Наступают самые трудные часы моей казанской жизни, часы вечернего одиночества. Иду через двор по тропинке, протоптанной в снегу, стучу в бабкино замерзшее окно. Ничего, ничего, ничего. Все-таки свой угол. Моя кровать, книги, машинка. Печка топлена. Тепло, даже уютно. Зажжем настольную лампу. Ничего, ничего. На кого они кричат: друг на друга или на Женю? Не вслушиваться. Попробовать читать. Скоро они откричатся, лягут, выключу радио, буду писать. Счастье, что стук машинки спать им не мешает, впрочем, им ведь и радио не мешало. Ничего, ничего. Я тверда. Дух мой бодр.

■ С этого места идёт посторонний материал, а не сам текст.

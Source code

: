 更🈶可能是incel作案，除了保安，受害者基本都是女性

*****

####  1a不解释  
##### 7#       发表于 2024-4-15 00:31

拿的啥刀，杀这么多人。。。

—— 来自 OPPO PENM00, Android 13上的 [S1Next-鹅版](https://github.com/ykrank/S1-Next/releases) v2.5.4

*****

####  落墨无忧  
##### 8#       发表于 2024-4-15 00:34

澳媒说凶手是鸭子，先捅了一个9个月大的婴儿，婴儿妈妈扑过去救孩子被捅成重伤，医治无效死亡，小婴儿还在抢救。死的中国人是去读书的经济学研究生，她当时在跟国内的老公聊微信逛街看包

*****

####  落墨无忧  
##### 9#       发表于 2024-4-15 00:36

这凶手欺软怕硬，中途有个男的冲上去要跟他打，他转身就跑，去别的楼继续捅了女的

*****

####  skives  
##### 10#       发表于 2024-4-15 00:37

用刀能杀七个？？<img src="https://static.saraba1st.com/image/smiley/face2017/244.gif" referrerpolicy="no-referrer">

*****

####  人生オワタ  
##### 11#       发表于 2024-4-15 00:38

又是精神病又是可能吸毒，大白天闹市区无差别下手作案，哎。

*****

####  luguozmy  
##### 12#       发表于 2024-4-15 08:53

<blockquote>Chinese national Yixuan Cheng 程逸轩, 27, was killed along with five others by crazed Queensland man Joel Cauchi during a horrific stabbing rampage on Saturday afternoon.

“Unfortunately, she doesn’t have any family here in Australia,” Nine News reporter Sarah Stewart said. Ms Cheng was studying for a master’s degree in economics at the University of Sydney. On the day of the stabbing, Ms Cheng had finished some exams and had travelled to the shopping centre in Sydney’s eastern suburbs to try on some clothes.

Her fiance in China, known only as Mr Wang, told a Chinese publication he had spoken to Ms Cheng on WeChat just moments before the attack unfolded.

«Быт мой нелегок (пишу я матери), но внутренне мне легко. Потому что я знаю: человеку, умеющему и желающему работать, открыты все пути. Тут много тяжелого — послевоенные трудности. Но это преодолимо. Сколько мне надо учиться! Я должна постичь как следует марксизм-ленинизм, без этого не станешь советским журналистом, и хорошим человеком тоже не станешь… Читаю „Былое и думы“ Герцена. Потрясающая книга! Многое мне было бы понятнее, если б я раньше читала ее!»
В другом письме я требую, чтобы мать регулярно покупала «Литературную газету» («…там много интересного, много умного и правильного!») и почему-то набрасываюсь на Андре Моруа: «…буржуазная мелкотравчатая поверхностная культура, песок в глаза среднему интеллигенту. Его „биографии“ — это несерьезные анекдоты о великих людях, помесь исторических фактов с бульварной литературой… Так спадают с моих глаз эти покровы буржуазной культуры, гниющей культуры, мама! У нас тут так: если знание — то знание истинное, никаких красивых фраз для прикрытия своего невежества!.. Чувствую, как умнею. Грущу лишь о тебе, о том, что Гуля наша — иностранка, о том, что пришлось разлучиться…»
Ответы матери на мои письма не сохранились — это она всё хранила, я же норовила всё выбрасывать. Она писала о своей жизни, о друзьях, в обсуждение Герцена и «Литгазеты» не вдавалась, игнорировала. Лишь однажды не стерпела, осадила меня — это письмо я хорошо помню! Андре Моруа мать защищать не стала, она просто удивилась развязности моих суждений. «Уверена ли ты, что умнеешь? У меня этого впечатления не возникло. И не находишь ли ты, что уже время остепениться, поменьше восклицать, побольше размышлять? Желаю тебе трезвости, ты не девочка».
Да уж какая девочка! И я, и друзья мои вступили в четвертый десяток. Юре, самому из нас младшему, скоро должно было стукнуть тридцать. За нашими плечами жизненный опыт, включая сюда неудачные романы, несложившиеся браки и разводы. Прожито почти полжизни! Свежесть наших восприятий не возрастом объяснялась, а биографией.